• Input:
______

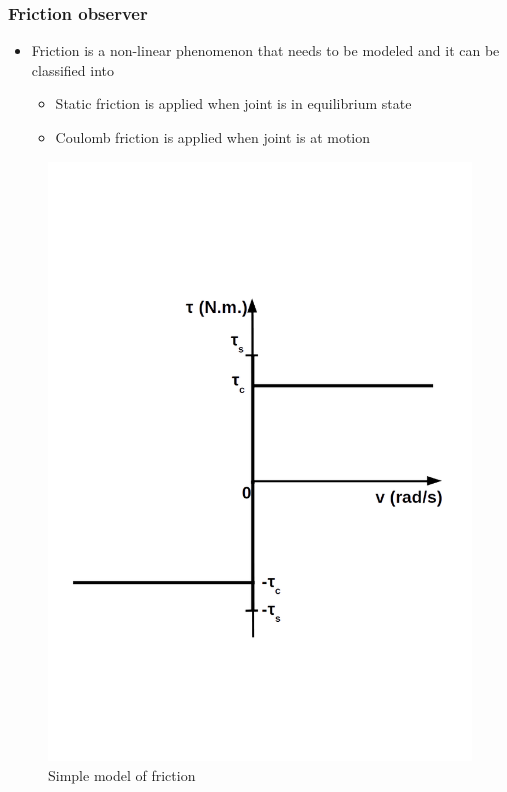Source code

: \documentclass{beamer}
\begin{document}
\begin{frame}
	\frametitle{Friction observer}
	\vspace{-0.2cm}
	\begin{itemize}
		\item Friction is a non-linear phenomenon that needs to be modeled and it can be classified into
		\begin{itemize}
			\item Static friction is applied when joint is in equilibrium state
			\item Coulomb friction is applied when joint is at motion			\end{itemize}
	\end{itemize}
	\vspace{-0.45cm}
\begin{figure}[H]
	\centering
	\caption{Simple model of friction}
	\includegraphics[trim=0 0 0 220,width=0.35\paperwidth, height=0.55\paperheight]{images/friction_staticandcoulomb}
\end{figure}	
\end{frame}
\end{document}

______

• What you are asked to do: Return the material above in exact form. Pictures stay out.

• Solution for this task:
Source code

: \documentclass{beamer}
\begin{document}
\begin{frame}
	\frametitle{Friction observer}
	\vspace{-0.2cm}
	\begin{itemize}
		\item Friction is a non-linear phenomenon that needs to be modeled and it can be classified into
		\begin{itemize}
			\item Static friction is applied when joint is in equilibrium state
			\item Coulomb friction is applied when joint is at motion			\end{itemize}
	\end{itemize}
	\vspace{-0.45cm}
\begin{figure}[H]
	\centering
	\caption{Simple model of friction}
	\includegraphics[trim=0 0 0 220,width=0.35\paperwidth, height=0.55\paperheight]{images/friction_staticandcoulomb}
\end{figure}	
\end{frame}
\end{document}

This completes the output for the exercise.